Focus - Plus-values: exonérations et abattements
Le coût fiscal de la transmission peut être atténué grâce à des exonérations et abattements de taxation des plus-values, instituées pour favoriser la transmission des petites entreprises. Ces dispositifs sont prévus par les articles 151 et 238 du code général des impôts. Plusieurs conditions doivent être réunies afin de bénéficier de ces exonérations et abattements. On peut citer notamment (liste non exhaustive): le chiffre d'affaires, la qualité du cédant et du repreneur, la durée de détention de la société par le cédant et l'engagement de détention du repreneur, le départ en retraite du cédant, l'activité exercée, le régime fiscal du cédant. Ces dispositifs peuvent se cumuler ou se compléter afin d'optimiser la fiscalité de la cession et il est recommandé de faire appel à un expert dans le but d'étudier toutes les possibilités offertes par la législation fiscale en vigueur.

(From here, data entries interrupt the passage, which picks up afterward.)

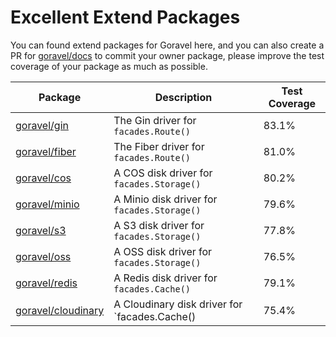 # Excellent Extend Packages

You can found extend packages for Goravel here, and you can also create a PR for [goravel/docs](https://github.com/goravel/docs) to commit your owner package, please improve the test coverage of your package as much as possible.

| Package                                            | Description                                               | Test Coverage   |
| -----------------------------------------------    | ----------------------------------------------            | --------------  |
| [goravel/gin](https://github.com/goravel/gin)      | The Gin driver for `facades.Route()`          | 83.1%           |
| [goravel/fiber](https://github.com/goravel/fiber)  | The Fiber driver for `facades.Route()`        | 81.0%           |
| [goravel/cos](https://github.com/goravel/cos)      | A COS disk driver for `facades.Storage()`     | 80.2%           |
| [goravel/minio](https://github.com/goravel/minio)  | A Minio disk driver for `facades.Storage()`   | 79.6%           |
| [goravel/s3](https://github.com/goravel/s3)        | A S3 disk driver for `facades.Storage()`      | 77.8%           |
| [goravel/oss](https://github.com/goravel/oss)      | A OSS disk driver for `facades.Storage()`     | 76.5%           |
| [goravel/redis](https://github.com/goravel/redis)  | A Redis disk driver for `facades.Cache()`     | 79.1%           |
| [goravel/cloudinary](https://github.com/goravel/cloudinary)  | A Cloudinary disk driver for `facades.Cache()     | 75.4%           |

Identifier le bon profil du repreneur
Une fois le projet de cession cadré, il s'agit de se pencher sur le profil du repreneur. Et le premier réflexe est de chercher au sein même de la société un successeur potentiel. « Il est primordial de ne pas informer l'ensemble des collaborateurs avant d'avoir évalué le prix de son affaire car cela pourrait les décourager et ils pourraient s'inquiéter pour leur avenir professionnel », explique Eric Luc (Fiducial).

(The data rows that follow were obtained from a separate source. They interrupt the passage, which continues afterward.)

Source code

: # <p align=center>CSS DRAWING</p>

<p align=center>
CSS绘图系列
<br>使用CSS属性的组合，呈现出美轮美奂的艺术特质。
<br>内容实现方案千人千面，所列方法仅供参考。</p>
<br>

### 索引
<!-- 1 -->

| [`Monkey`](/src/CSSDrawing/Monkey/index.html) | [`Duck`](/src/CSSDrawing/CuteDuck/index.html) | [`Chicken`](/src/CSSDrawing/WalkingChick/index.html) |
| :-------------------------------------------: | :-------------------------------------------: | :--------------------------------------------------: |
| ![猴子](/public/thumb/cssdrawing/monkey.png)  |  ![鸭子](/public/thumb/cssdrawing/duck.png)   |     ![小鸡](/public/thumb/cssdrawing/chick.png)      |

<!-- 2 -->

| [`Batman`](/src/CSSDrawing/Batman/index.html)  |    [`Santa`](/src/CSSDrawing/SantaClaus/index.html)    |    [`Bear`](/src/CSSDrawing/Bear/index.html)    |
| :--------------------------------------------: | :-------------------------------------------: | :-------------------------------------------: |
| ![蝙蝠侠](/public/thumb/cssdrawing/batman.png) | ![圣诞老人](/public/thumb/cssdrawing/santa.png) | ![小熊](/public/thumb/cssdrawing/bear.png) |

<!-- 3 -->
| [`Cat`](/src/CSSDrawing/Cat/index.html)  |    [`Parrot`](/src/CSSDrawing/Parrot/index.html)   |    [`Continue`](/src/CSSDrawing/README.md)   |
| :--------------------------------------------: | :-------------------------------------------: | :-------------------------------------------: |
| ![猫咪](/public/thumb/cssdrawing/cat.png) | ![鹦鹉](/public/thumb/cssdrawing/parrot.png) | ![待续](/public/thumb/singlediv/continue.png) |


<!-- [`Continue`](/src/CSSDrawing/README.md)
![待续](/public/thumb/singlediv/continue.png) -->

Si aucun collaborateur ne souhaite se porter acquéreur, le dirigeant peut s'adresser à son réseau consulaire ou à son syndicat pour diffuser une offre par Internet. Il est important de bien évaluer le projet du repreneur, de jauger ses capacités financières et de ne pas hésiter à le mettre en concurrence avec d'autres candidats.
Formaliser les termes et les conditions de la cession
La négociation doit déboucher sur un protocole d'accord, un document juridique très complet qui présente l'ensemble des points négociés: l'identification des parties, la description du bien vendu, les modalités de la vente, les clauses de non-concurrence, de garantie d'actif et de passif, de calcul de révision de prix ou encore les conditions suspensives. La vente définitive restera ainsi soumise à la levée de ces conditions suspensives: obtention d'un crédit bancaire, d'un agrément ou d'une autorisation à exploiter par le repreneur. Il ne faut pas non plus oublier, avant de signer, de demander le bail ou projet de bail et de faire figurer dans le document certaines conditions. Les locaux correspondent-ils bien à ceux indiqués dans le bail? Avez-vous bien vérifié qu'il permet au repreneur d'exercer toutes les activités qu'il a en projet? Pour Nadia Ballet, responsable du service création, transmission et reprise au sein de la CCI de Dordogne, « il est important de faire un état des lieux et de vérifier le montant du loyer, les clauses et indices de révision, ainsi que les activités qu'il est possible d'exercer dans le local. Il faut surtout vérifier si le bail a été renouvelé dans les délais et selon les règles, car seul un bail 3-6-9 est renouvelable. Il faut savoir que le propriétaire a obligation de renouveler ce dernier, en l'état et sans aucune modification ». La date d'expiration du bail initial doit aussi être précisée. S'il a atteint son terme, soit au bout de neuf ans, il est bon de contrôler qu'il a été correctement renouvelé, par voie d'huissier ou par acte notarié et non par tacite reconduction. Ne pas s'en assurer pourrait conduire à un déplafonnement du loyer (possibilité de modifier le montant du loyer sans tenir compte des indices de réévaluation).
« Si le cédant a un doute ou souhaite bénéficier de conseils, il ne doit pas hésiter à solliciter l'aide de professionnels (avocats, notaires). Les Fonds régionaux d'aide aux conseils permettent aux dirigeants de se faire subventionner et d'être accompagnés pour monter leurs dossiers administratifs, parfois conséquents », conclut Gérard Collot (Bosstoboss.fr). Un soutien d'experts à ne pas refuser.